How does image data look like?#

Image data has height, width and depth
- Height and width are given in pixels
- Depth is the number of channels (3 for RedGreenBlue, 1 for BlackWhite)

Each pixel corresponds to an integer between 0 and 255

Example: A 1280 x 720 px color image has 1280 x 720 x 3 = 2,764,800 pixels = 2.76 MB
- That is a lot to digest for an ML model using thousands of images for training and maybe hundreds in a batch

Unstructured data and locality#

In contrast to structured table data images show regularly transformations in local features
- Different angles, rotations, flipping, scaling, translations
Humans can see the same objects just naturally
For an ML model this is a challenge
- Transformation invariance is desired

Principle of locality#

Nearby pixels often show the same or a similar color
As pixels become further apart this similarity decreases or even breaks
Locality describes this phenomenon:
- Locally pixels are correlated

Structured and unstructured data#

With structured data we would simply compare two feature vectors
- Example: Structured truck data

Height (in m)	Weight (in m)
2.420	11
2.849	28
2.975	50

Source

Structured and unstructured data#

With structured data we would simply compare two feature vectors
- Example: Structured truck data

Comparing the euclidean distance:

\((2.849-2.420)^{2}+(28-11)^{2}=289.19\)
\((2.975-2.420)^{2}+(50-11)^{2}=1,521.31\)

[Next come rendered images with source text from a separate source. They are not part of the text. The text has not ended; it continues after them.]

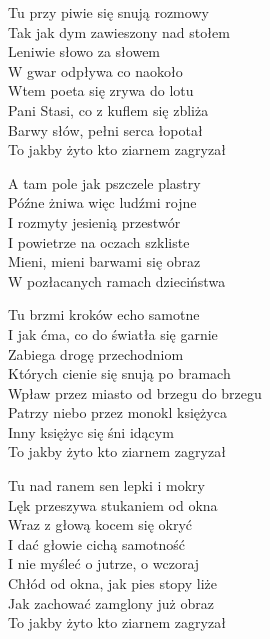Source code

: \begin{textn}
    \chordfill
    Tu przy piwie się snują rozmowy\\
    Tak jak dym zawieszony nad stołem\\
    Leniwie słowo za słowem\\
    W gwar odpływa co naokoło\\
    Wtem poeta się zrywa do lotu\\
    Pani Stasi, co z kuflem się zbliża\\
    Barwy słów, pełni serca łopotał\\
    To jakby żyto kto ziarnem zagryzał

    \vin A tam pole jak pszczele plastry\\
    \vin Późne żniwa więc ludźmi rojne\\
    \vin I rozmyty jesienią przestwór\\
    \vin I powietrze na oczach szkliste\\
    \vin Mieni, mieni barwami się obraz\\
    \vin W pozłacanych ramach dzieciństwa

    Tu brzmi kroków echo samotne\\
    I jak ćma, co do światła się garnie\\
    Zabiega drogę przechodniom\\
    Których cienie się snują po bramach\\
    Wpław przez miasto od brzegu do brzegu\\
    Patrzy niebo przez monokl księżyca\\
    Inny księżyc się śni idącym\\
    To jakby żyto kto ziarnem zagryzał

    Tu nad ranem sen lepki i mokry\\
    Lęk przeszywa stukaniem od okna\\
    Wraz z głową kocem się okryć\\
    I dać głowie cichą samotność\\
    I nie myśleć o jutrze, o wczoraj\\
    Chłód od okna, jak pies stopy liże\\
    Jak zachować zamglony już obraz\\
    To jakby żyto kto ziarnem zagryzał
\end{textn}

Height (in m)	Weight (in m)
2.420	11
2.849	28
2.975	50

Source

Structured and unstructured data#

With structured data we would simply compare two feature vectors
- Example: Structured truck data
This does not work with image data comparing the vectors of all pixels (rolling them out)
- The reason is locality (more generally transformation)

What is ideal feature information?#

The primary information to identify objects in an image are the pixel relations
- Pixels distributed in a certain way identify a certain object
- Colour compositions play in certain areas a crucial role
But how can we extract features that contain this information from an image?
- This is a demanding task
How do we humans identify a fish as a fish?

Source

Image feature engineering#

Earlier approaches to image processing relied heavily on feature engineering by hand
- Using edges to identify shape: edges are sharp changes in color
Some popular image features developed at these times
- HOG (Histogram of Oriented Gradients) - Looking at changes in pixels
- SIFT (Scale Invariant Feature Transform)
- SURF (Speeded-Up Robust Feature)

The ideal feature information#

As an ideal, we want the model itself to find the best features to fulfill its task
How can a model map the high-dimensional image space to a lower dimensional subspace?
- In which each image is represented by a long feature vector that behaves like structural data
In the following we try to find a model that can achieve this

Linear models for image modeling#

How to prepare the image data for a linear model?#

Given an image with height and width:
- We could flatten the 2-dimensional tensor into a 1-dimensional one
- Then just concatenating the channels therein
Given the label to be one of [T-shirt, Trouser, Pullover, Dress, Coat, Sandal, Shirt, Sneaker, Bag, Ankle boot]:
- The label is represented by an integer between 0 and 9

Logistic regression#

The logistic classification works on image data
- On the MNIST Fashion dataset it reaches a 86% accuracy
- That is almost a 15% error that could become costly in business
Can we improve modeling these image data?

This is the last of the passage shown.